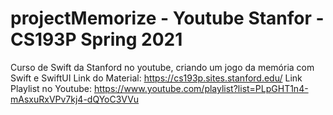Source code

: # projectMemorize - Youtube Stanfor - CS193P Spring 2021
Curso de Swift da Stanford no youtube, criando um jogo da memória com Swift e SwiftUI
Link do Material: https://cs193p.sites.stanford.edu/
Link Playlist no Youtube: https://www.youtube.com/playlist?list=PLpGHT1n4-mAsxuRxVPv7kj4-dQYoC3VVu
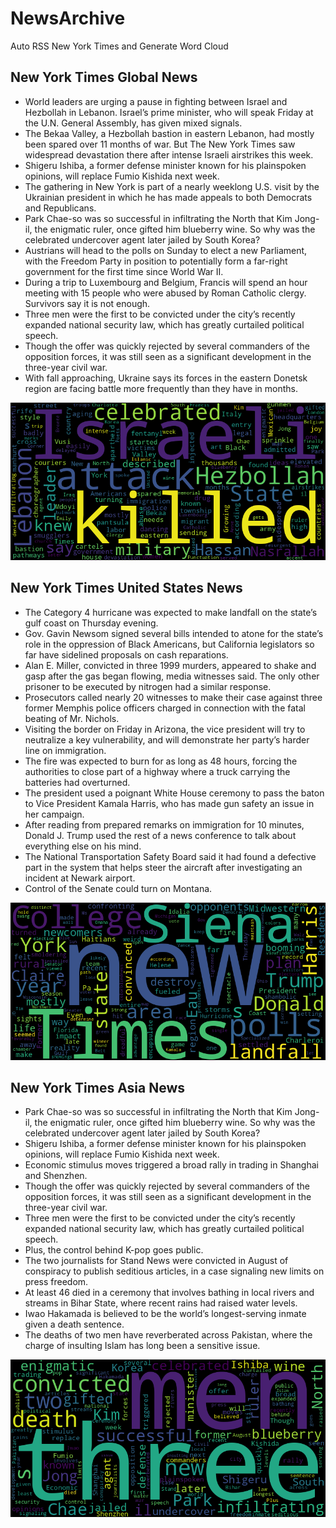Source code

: # NewsArchive
Auto RSS New York Times and Generate Word Cloud

## New York Times Global News
* World leaders are urging a pause in fighting between Israel and Hezbollah in Lebanon. Israel’s prime minister, who will speak Friday at the U.N. General Assembly, has given mixed signals.
* The Bekaa Valley, a Hezbollah bastion in eastern Lebanon, had mostly been spared over 11 months of war. But The New York Times saw widespread devastation there after intense Israeli airstrikes this week.
* Shigeru Ishiba, a former defense minister known for his plainspoken opinions, will replace Fumio Kishida next week.
* The gathering in New York is part of a nearly weeklong U.S. visit by the Ukrainian president in which he has made appeals to both Democrats and Republicans.
* Park Chae-so was so successful in infiltrating the North that Kim Jong-il, the enigmatic ruler, once gifted him blueberry wine. So why was the celebrated undercover agent later jailed by South Korea?
* Austrians will head to the polls on Sunday to elect a new Parliament, with the Freedom Party in position to potentially form a far-right government for the first time since World War II.
* During a trip to Luxembourg and Belgium, Francis will spend an hour meeting with 15 people who were abused by Roman Catholic clergy. Survivors say it is not enough.
* Three men were the first to be convicted under the city’s recently expanded national security law, which has greatly curtailed political speech.
* Though the offer was quickly rejected by several commanders of the opposition forces, it was still seen as a significant development in the three-year civil war.
* With fall approaching, Ukraine says its forces in the eastern Donetsk region are facing battle more frequently than they have in months.

![Global](./global.png)
## New York Times United States News
* The Category 4 hurricane was expected to make landfall on the state’s gulf coast on Thursday evening.
* Gov. Gavin Newsom signed several bills intended to atone for the state’s role in the oppression of Black Americans, but California legislators so far have sidelined proposals on cash reparations.
* Alan E. Miller, convicted in three 1999 murders, appeared to shake and gasp after the gas began flowing, media witnesses said. The only other prisoner to be executed by nitrogen had a similar response.
* Prosecutors called nearly 20 witnesses to make their case against three former Memphis police officers charged in connection with the fatal beating of Mr. Nichols.
* Visiting the border on Friday in Arizona, the vice president will try to neutralize a key vulnerability, and will demonstrate her party’s harder line on immigration.
* The fire was expected to burn for as long as 48 hours, forcing the authorities to close part of a highway where a truck carrying the batteries had overturned.
* The president used a poignant White House ceremony to pass the baton to Vice President Kamala Harris, who has made gun safety an issue in her campaign.
* After reading from prepared remarks on immigration for 10 minutes, Donald J. Trump used the rest of a news conference to talk about everything else on his mind.
* The National Transportation Safety Board said it had found a defective part in the system that helps steer the aircraft after investigating an incident at Newark airport.
* Control of the Senate could turn on Montana.

![US](./usnews.png)
## New York Times Asia News
* Park Chae-so was so successful in infiltrating the North that Kim Jong-il, the enigmatic ruler, once gifted him blueberry wine. So why was the celebrated undercover agent later jailed by South Korea?
* Shigeru Ishiba, a former defense minister known for his plainspoken opinions, will replace Fumio Kishida next week.
* Economic stimulus moves triggered a broad rally in trading in Shanghai and Shenzhen.
* Though the offer was quickly rejected by several commanders of the opposition forces, it was still seen as a significant development in the three-year civil war.
* Three men were the first to be convicted under the city’s recently expanded national security law, which has greatly curtailed political speech.
* Plus, the control behind K-pop goes public.
* The two journalists for Stand News were convicted in August of conspiracy to publish seditious articles, in a case signaling new limits on press freedom.
* At least 46 died in a ceremony that involves bathing in local rivers and streams in Bihar State, where recent rains had raised water levels.
* Iwao Hakamada is believed to be the world’s longest-serving inmate given a death sentence.
* The deaths of two men have reverberated across Pakistan, where the charge of insulting Islam has long been a sensitive issue.

![Asian](./asian.png)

[Your task] For the listing above, print only the lines starting at the line containing "on Thursday evening." and ending at the line containing "on cash reparations.", exactly, both included.

[Solution to this problem]
* The Category 4 hurricane was expected to make landfall on the state’s gulf coast on Thursday evening.
* Gov. Gavin Newsom signed several bills intended to atone for the state’s role in the oppression of Black Americans, but California legislators so far have sidelined proposals on cash reparations.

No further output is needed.